- Aim of the task: In the entries below, find the lines that contain the word "generic" and copy them.

- Source data:
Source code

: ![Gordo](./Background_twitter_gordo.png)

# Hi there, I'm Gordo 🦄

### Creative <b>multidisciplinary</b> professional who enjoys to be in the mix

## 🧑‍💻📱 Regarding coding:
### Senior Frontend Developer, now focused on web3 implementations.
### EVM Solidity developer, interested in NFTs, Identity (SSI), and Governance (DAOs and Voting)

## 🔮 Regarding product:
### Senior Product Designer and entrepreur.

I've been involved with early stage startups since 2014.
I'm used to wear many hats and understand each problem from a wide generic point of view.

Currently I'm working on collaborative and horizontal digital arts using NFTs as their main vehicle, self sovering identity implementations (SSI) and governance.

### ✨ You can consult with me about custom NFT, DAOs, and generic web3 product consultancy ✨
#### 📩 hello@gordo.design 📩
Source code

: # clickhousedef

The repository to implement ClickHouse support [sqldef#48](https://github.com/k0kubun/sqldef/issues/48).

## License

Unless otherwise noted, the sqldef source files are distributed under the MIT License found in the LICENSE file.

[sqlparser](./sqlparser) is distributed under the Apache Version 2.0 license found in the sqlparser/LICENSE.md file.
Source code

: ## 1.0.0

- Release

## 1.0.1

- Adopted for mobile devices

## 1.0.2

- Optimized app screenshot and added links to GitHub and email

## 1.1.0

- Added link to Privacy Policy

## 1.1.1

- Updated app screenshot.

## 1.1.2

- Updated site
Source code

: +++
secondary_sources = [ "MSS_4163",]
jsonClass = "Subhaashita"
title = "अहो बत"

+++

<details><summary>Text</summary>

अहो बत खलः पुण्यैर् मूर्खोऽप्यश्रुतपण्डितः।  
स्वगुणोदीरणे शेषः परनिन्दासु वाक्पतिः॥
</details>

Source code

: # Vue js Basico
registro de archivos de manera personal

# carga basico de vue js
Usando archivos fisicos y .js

- Output for this exercise:
I'm used to wear many hats and understand each problem from a wide generic point of view.
### ✨ You can consult with me about custom NFT, DAOs, and generic web3 product consultancy ✨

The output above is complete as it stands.